Each line in the entries below that holds the word "shields" belongs in the answer.

Items from a data source:
=== Section Start ===

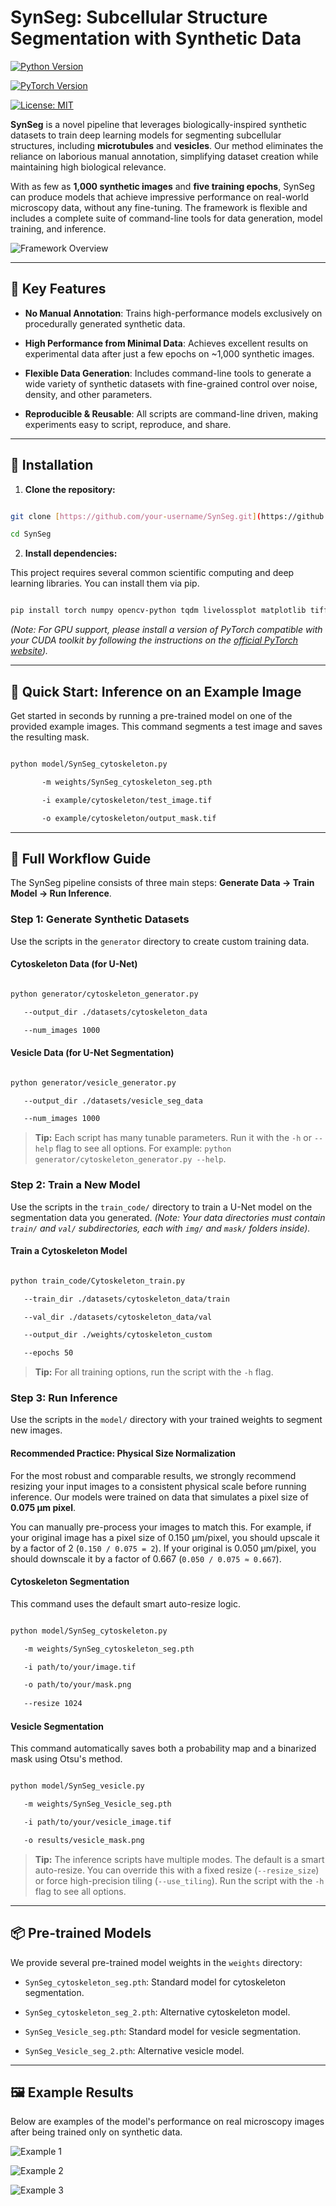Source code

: # SynSeg: Subcellular Structure Segmentation with Synthetic Data



[![Python Version](https://img.shields.io/badge/Python-3.8+-blue.svg)](https://www.python.org/downloads/)

[![PyTorch Version](https://img.shields.io/badge/PyTorch-2.0+-ee4c2c.svg)](https://pytorch.org/)

[![License: MIT](https://img.shields.io/badge/License-MIT-yellow.svg)](https://opensource.org/licenses/MIT)



**SynSeg** is a novel pipeline that leverages biologically-inspired synthetic datasets to train deep learning models for segmenting subcellular structures, including **microtubules** and **vesicles**. Our method eliminates the reliance on laborious manual annotation, simplifying dataset creation while maintaining high biological relevance.



With as few as **1,000 synthetic images** and **five training epochs**, SynSeg can produce models that achieve impressive performance on real-world microscopy data, without any fine-tuning. The framework is flexible and includes a complete suite of command-line tools for data generation, model training, and inference.



![Framework Overview](img/img_3.png)



---

## 🌟 Key Features



* **No Manual Annotation**: Trains high-performance models exclusively on procedurally generated synthetic data.

* **High Performance from Minimal Data**: Achieves excellent results on experimental data after just a few epochs on ~1,000 synthetic images.

* **Flexible Data Generation**: Includes command-line tools to generate a wide variety of synthetic datasets with fine-grained control over noise, density, and other parameters.

* **Reproducible & Reusable**: All scripts are command-line driven, making experiments easy to script, reproduce, and share.



---

## 🔧 Installation



1.  **Clone the repository:**

```bash

git clone [https://github.com/your-username/SynSeg.git](https://github.com/your-username/SynSeg.git)

cd SynSeg

```



2.  **Install dependencies:**

This project requires several common scientific computing and deep learning libraries. You can install them via pip.

```bash

pip install torch numpy opencv-python tqdm livelossplot matplotlib tifffile imagecodecs

```

*(Note: For GPU support, please install a version of PyTorch compatible with your CUDA toolkit by following the instructions on the [official PyTorch website](https://pytorch.org/)).*



---

## 🚀 Quick Start: Inference on an Example Image



Get started in seconds by running a pre-trained model on one of the provided example images. This command segments a test image and saves the resulting mask.



```bash

python model/SynSeg_cytoskeleton.py 

       -m weights/SynSeg_cytoskeleton_seg.pth 

       -i example/cytoskeleton/test_image.tif 

       -o example/cytoskeleton/output_mask.tif

```



---

## 📖 Full Workflow Guide



The SynSeg pipeline consists of three main steps: **Generate Data → Train Model → Run Inference**.



### Step 1: Generate Synthetic Datasets



Use the scripts in the `generator` directory to create custom training data.



#### Cytoskeleton Data (for U-Net)

```bash

python generator/cytoskeleton_generator.py 

   --output_dir ./datasets/cytoskeleton_data 

   --num_images 1000

```



#### Vesicle Data (for U-Net Segmentation)

```bash

python generator/vesicle_generator.py

   --output_dir ./datasets/vesicle_seg_data

   --num_images 1000

```

> **Tip:** Each script has many tunable parameters. Run it with the `-h` or `--help` flag to see all options. For example: `python generator/cytoskeleton_generator.py --help`.



### Step 2: Train a New Model



Use the scripts in the `train_code/` directory to train a U-Net model on the segmentation data you generated. *(Note: Your data directories must contain `train/` and `val/` subdirectories, each with `img/` and `mask/` folders inside).*



#### Train a Cytoskeleton Model

```bash

python train_code/Cytoskeleton_train.py

   --train_dir ./datasets/cytoskeleton_data/train

   --val_dir ./datasets/cytoskeleton_data/val

   --output_dir ./weights/cytoskeleton_custom

   --epochs 50

```

> **Tip:** For all training options, run the script with the `-h` flag.



### Step 3: Run Inference



Use the scripts in the `model/` directory with your trained weights to segment new images.



#### Recommended Practice: Physical Size Normalization

For the most robust and comparable results, we strongly recommend resizing your input images to a consistent physical scale before running inference. Our models were trained on data that simulates a pixel size of **0.075 µm pixel**.



You can manually pre-process your images to match this. For example, if your original image has a pixel size of 0.150 µm/pixel, you should upscale it by a factor of 2 (`0.150 / 0.075 = 2`). If your original is 0.050 µm/pixel, you should downscale it by a factor of 0.667 (`0.050 / 0.075 ≈ 0.667`).



#### Cytoskeleton Segmentation

This command uses the default smart auto-resize logic.

```bash

python model/SynSeg_cytoskeleton.py

   -m weights/SynSeg_cytoskeleton_seg.pth

   -i path/to/your/image.tif

   -o path/to/your/mask.png
   
   --resize 1024

```



#### Vesicle Segmentation

This command automatically saves both a probability map and a binarized mask using Otsu's method.

```bash

python model/SynSeg_vesicle.py

   -m weights/SynSeg_Vesicle_seg.pth

   -i path/to/your/vesicle_image.tif

   -o results/vesicle_mask.png

```

> **Tip:** The inference scripts have multiple modes. The default is a smart auto-resize. You can override this with a fixed resize (`--resize_size`) or force high-precision tiling (`--use_tiling`). Run the script with the `-h` flag to see all options.



---

## 📦 Pre-trained Models



We provide several pre-trained model weights in the `weights` directory:



* `SynSeg_cytoskeleton_seg.pth`: Standard model for cytoskeleton segmentation.

* `SynSeg_cytoskeleton_seg_2.pth`: Alternative cytoskeleton model.

* `SynSeg_Vesicle_seg.pth`: Standard model for vesicle segmentation.

* `SynSeg_Vesicle_seg_2.pth`: Alternative vesicle model.



---

## 🖼️ Example Results



Below are examples of the model's performance on real microscopy images after being trained only on synthetic data.



![Example 1](img/img_2.png)

![Example 2](img/img_1.png)

![Example 3](img/img_4.png)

=== Section End ===

[Response]
[![Python Version](https://img.shields.io/badge/Python-3.8+-blue.svg)](https://www.python.org/downloads/)
[![PyTorch Version](https://img.shields.io/badge/PyTorch-2.0+-ee4c2c.svg)](https://pytorch.org/)
[![License: MIT](https://img.shields.io/badge/License-MIT-yellow.svg)](https://opensource.org/licenses/MIT)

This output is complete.